Sur les autres demandes :
Il y a lieu de condamner le Centre Médical de [Localité 6], qui succombe, aux dépens.
Aux termes de l’article 700 du Code de procédure civile, le juge condamne la partie tenue aux dépens ou qui perd son procès à payer à l’autre partie la somme qu’il détermine, au titre des frais exposés et non compris dans les dépens. Dans tous les cas, le juge tient compte de l’équité ou de la situation économique de la partie condamnée. Il peut, même d’office, pour des raisons tirées des mêmes considérations, dire qu’il n’y a pas lieu à ces condamnations.
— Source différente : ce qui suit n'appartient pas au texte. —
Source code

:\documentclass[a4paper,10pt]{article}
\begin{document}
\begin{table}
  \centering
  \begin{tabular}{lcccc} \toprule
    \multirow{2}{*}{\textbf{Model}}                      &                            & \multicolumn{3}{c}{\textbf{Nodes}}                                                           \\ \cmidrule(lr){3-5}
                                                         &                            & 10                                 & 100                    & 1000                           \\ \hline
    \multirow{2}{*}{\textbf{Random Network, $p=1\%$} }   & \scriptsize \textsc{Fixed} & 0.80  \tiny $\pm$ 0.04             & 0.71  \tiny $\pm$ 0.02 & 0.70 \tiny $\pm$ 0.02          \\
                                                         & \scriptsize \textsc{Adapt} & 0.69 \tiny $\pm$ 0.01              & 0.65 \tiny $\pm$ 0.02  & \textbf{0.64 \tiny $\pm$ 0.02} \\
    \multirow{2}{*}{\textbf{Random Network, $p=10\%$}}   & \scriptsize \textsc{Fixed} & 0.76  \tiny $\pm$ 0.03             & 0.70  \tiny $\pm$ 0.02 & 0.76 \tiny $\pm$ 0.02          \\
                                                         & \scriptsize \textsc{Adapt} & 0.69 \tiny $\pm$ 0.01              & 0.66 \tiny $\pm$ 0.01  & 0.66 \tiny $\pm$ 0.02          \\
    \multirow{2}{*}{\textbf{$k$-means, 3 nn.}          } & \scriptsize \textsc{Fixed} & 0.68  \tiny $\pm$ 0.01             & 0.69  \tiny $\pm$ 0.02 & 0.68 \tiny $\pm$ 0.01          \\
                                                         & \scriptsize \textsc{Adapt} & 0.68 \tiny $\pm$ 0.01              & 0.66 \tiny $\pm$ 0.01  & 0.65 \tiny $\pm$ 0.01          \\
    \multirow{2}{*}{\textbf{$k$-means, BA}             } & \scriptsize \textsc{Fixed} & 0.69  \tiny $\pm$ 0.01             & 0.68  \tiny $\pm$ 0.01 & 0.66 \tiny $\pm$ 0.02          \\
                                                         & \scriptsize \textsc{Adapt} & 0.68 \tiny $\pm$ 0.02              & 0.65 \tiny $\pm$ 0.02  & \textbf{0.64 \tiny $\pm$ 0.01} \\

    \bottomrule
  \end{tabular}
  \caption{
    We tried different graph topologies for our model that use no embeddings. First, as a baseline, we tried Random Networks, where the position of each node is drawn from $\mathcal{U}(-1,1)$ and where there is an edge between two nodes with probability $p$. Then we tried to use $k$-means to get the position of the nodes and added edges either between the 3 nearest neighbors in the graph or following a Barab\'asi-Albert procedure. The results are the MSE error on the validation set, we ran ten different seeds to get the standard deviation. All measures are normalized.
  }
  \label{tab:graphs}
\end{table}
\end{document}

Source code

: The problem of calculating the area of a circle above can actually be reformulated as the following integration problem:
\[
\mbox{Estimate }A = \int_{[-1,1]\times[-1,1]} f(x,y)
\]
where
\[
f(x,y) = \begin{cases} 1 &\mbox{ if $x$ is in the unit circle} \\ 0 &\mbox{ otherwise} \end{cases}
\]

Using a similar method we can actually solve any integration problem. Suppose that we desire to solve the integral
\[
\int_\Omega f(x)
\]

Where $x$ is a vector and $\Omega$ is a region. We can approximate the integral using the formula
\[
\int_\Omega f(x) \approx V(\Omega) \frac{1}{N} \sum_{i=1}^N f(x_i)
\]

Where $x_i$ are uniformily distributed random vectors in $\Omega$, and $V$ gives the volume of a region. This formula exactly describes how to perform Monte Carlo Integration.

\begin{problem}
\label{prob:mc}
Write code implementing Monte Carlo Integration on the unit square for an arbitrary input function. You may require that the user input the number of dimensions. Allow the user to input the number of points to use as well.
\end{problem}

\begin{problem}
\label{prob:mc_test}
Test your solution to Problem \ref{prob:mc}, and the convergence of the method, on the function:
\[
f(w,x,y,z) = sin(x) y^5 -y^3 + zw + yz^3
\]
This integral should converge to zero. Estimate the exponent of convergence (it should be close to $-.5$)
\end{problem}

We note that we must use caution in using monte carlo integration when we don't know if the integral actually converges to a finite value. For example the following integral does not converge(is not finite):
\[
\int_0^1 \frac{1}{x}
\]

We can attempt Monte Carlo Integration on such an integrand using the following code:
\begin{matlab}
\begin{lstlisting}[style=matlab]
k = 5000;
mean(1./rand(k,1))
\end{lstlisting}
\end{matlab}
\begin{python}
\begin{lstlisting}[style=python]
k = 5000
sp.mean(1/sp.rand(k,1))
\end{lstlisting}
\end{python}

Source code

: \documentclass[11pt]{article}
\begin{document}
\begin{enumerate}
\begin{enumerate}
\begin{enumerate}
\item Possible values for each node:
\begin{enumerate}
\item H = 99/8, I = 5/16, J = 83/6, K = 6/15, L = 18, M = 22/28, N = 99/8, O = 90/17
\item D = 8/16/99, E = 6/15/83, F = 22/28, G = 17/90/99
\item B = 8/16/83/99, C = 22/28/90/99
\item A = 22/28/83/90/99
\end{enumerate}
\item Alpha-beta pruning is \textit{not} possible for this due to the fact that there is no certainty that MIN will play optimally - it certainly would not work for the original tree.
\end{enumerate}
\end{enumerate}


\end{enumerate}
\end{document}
Le Centre Médical de [Localité 6], condamné aux dépens, devra verser à la société CHIKEBEL la somme de 3 000 €.
Enfin, il convient de rappeler que selon les dispositions de l’article 514 du code de procédure civile, les décisions de première instance sont de droit exécutoires à titre provisoire à moins que la loi ou la décision rendue n’en dispose autrement.
Le présent jugement est donc assorti de l’exécution provisoire de plein droit.
PAR CES MOTIFS
Le tribunal, statuant par jugement contradictoire, en premier ressort par mise à disposition au greffe,
— CONDAMNE l’association le CENTRE DE SANTE MEDICAL ET DENTAIRE DE [Localité 6] à payer à la SARL CHIKEBEL la somme de 22 175.00 € TTC assortie des intérêts au taux légal à compter du 20 septembre 2022 ;
— REJETTE les demandes de dommages et intérêts présentées sur le fondement de la procédure abusive ;
— CONDAMNE l’association le CENTRE DE SANTE MEDICAL ET DENTAIRE DE [Localité 6] aux entiers dépens ;
— CONDAMNE l’association le CENTRE DE SANTE MEDICAL ET DENTAIRE DE [Localité 6] à payer à La SARL CHIKEBEL la somme de 3.000 € sur le fondement de l’article 700 du code de procédure civile ;
— RAPPELLE que le présent jugement est assorti de plein droit de l’exécution provisoire ;
— DÉBOUTE les parties de leurs demandes plus amples ou contraires.
Jugement prononcé par mise à disposition au greffe le 17 JUIN 2024 par Madame RODRIGUES, Vice-Présidente, siégeant en qualité de Juge Unique, assistée de Madame SOUMAHORO, Greffier, lesquelles ont signé la minute du présent jugement.